Thousands of protesters hit the streets of New York City today to demand a global end to oil, coal, and gas. The march is part of a larger movement to pressure the United States and other world leaders to participate in the United Nations Climate Ambition Summit on Wednesday.
“There’s a major need for us to transition off of fossil fuels,” said Princess Daazhraii Johnson, a member of the Neets’aii Gwich’in tribe in Alaska. “We must declare a climate emergency and keep it in the ground.”
The march was endorsed by hundreds of scientists and organizations from Greenpeace USA to Ben & Jerry’s, with prominent Hollywood environmental advocates like Jane Fonda and Mark Ruffalo joining the cause. Senator Ed Markey (D-MA), U.S. Representative Rashida Tlaib (D-MI), and other Democratic lawmakers like Senator Bernie Sanders (D-VT) also offered their support for the march and called on President Joe Biden to quit approving new fossil fuel projects and declare a climate emergency.
Biden has pledged to get the United States on track to meet global climate goals, but protesters argue that he has fallen behind. To avoid the worst effects of climate change, U.N. Secretary-General António Guterres has said that every country must reduce their greenhouse gas emissions to net zero by 2050.
The march continued into Monday morning with hundreds of people gathering in Manhattan’s financial district for mass civil disobedience meant to garner Biden and Wall Street’s attention. Demonstrators blocked entrances to the Federal Reserve Bank of New York, leading to dozens of arrests. The march on Monday was dominated by a rallying cry of keeping fossil fuels “in the ground”, a call echoed by Johnson, who has not been able to fish at her tribe’s traditional camp on the Yukon River for years because of the declining salmon population due to global warming.
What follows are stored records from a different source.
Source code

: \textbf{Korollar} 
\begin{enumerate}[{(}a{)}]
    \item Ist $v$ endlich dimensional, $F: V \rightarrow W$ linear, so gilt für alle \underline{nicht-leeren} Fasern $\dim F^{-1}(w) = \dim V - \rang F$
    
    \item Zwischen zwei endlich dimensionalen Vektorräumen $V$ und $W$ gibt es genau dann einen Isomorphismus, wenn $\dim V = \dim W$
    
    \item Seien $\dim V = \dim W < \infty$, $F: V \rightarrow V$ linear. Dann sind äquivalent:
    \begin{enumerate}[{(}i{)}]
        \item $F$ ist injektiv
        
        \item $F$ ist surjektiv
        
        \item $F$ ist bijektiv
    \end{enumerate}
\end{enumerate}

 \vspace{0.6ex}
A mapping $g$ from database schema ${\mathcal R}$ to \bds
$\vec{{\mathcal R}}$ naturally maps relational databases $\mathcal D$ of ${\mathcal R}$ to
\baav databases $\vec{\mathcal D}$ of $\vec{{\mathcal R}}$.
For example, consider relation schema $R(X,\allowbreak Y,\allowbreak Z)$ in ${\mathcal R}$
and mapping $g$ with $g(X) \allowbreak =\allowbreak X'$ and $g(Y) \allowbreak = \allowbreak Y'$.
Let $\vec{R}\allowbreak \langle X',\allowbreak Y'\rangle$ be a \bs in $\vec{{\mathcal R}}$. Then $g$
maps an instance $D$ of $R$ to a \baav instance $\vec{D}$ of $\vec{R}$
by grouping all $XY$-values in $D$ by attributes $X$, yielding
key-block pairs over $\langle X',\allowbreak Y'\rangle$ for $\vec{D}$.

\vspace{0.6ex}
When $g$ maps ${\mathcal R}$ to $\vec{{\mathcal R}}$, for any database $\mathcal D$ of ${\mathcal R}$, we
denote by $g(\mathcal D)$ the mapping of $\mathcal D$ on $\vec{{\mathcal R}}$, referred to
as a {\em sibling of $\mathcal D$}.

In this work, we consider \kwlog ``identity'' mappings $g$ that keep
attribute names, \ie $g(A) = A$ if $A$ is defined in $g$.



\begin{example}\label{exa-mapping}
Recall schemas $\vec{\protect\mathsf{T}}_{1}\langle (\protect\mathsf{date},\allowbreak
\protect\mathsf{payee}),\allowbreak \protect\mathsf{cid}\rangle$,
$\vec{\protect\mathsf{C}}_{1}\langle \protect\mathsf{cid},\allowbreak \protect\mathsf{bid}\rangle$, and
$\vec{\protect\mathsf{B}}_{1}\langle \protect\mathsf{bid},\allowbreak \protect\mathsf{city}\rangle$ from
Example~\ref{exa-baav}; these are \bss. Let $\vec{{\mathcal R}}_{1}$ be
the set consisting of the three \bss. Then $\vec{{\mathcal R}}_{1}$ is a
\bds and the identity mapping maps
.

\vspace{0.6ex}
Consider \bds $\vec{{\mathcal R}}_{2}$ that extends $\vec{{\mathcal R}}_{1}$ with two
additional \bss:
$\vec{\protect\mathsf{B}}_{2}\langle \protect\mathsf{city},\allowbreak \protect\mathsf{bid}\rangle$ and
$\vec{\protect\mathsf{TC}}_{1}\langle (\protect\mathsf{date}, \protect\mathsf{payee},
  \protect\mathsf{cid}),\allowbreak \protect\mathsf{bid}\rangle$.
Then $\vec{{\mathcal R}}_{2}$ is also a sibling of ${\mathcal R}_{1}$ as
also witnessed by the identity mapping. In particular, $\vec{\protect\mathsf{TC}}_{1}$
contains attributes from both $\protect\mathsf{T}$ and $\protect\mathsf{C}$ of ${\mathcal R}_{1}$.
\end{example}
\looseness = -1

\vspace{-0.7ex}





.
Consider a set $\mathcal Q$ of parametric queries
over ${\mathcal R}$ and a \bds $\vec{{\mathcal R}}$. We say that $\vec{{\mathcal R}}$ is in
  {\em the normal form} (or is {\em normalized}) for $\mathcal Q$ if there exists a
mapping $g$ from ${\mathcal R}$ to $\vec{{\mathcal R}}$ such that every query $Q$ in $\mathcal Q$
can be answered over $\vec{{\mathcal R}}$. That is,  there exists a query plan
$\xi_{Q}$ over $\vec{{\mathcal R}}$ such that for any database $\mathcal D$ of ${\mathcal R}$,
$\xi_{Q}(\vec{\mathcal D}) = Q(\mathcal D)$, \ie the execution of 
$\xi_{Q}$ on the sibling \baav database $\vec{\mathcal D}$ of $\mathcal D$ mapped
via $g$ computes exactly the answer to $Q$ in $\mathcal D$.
The protesters hope their demonstrations will have concrete results with Biden and other world leaders attending the U.N. Climate Ambition Summit on Wednesday. The summit is an opportunity to secure a global rapprochement to the climate crisis, and protesters believe it’s time for governments to act to prevent any further damage.
“Look at what just happened in Libya. Look at Lahaina. Look at all of the suffering that’s going on around the world,” Johnson said. “Everybody should be willing to do their part. We should have our eyes wide open.”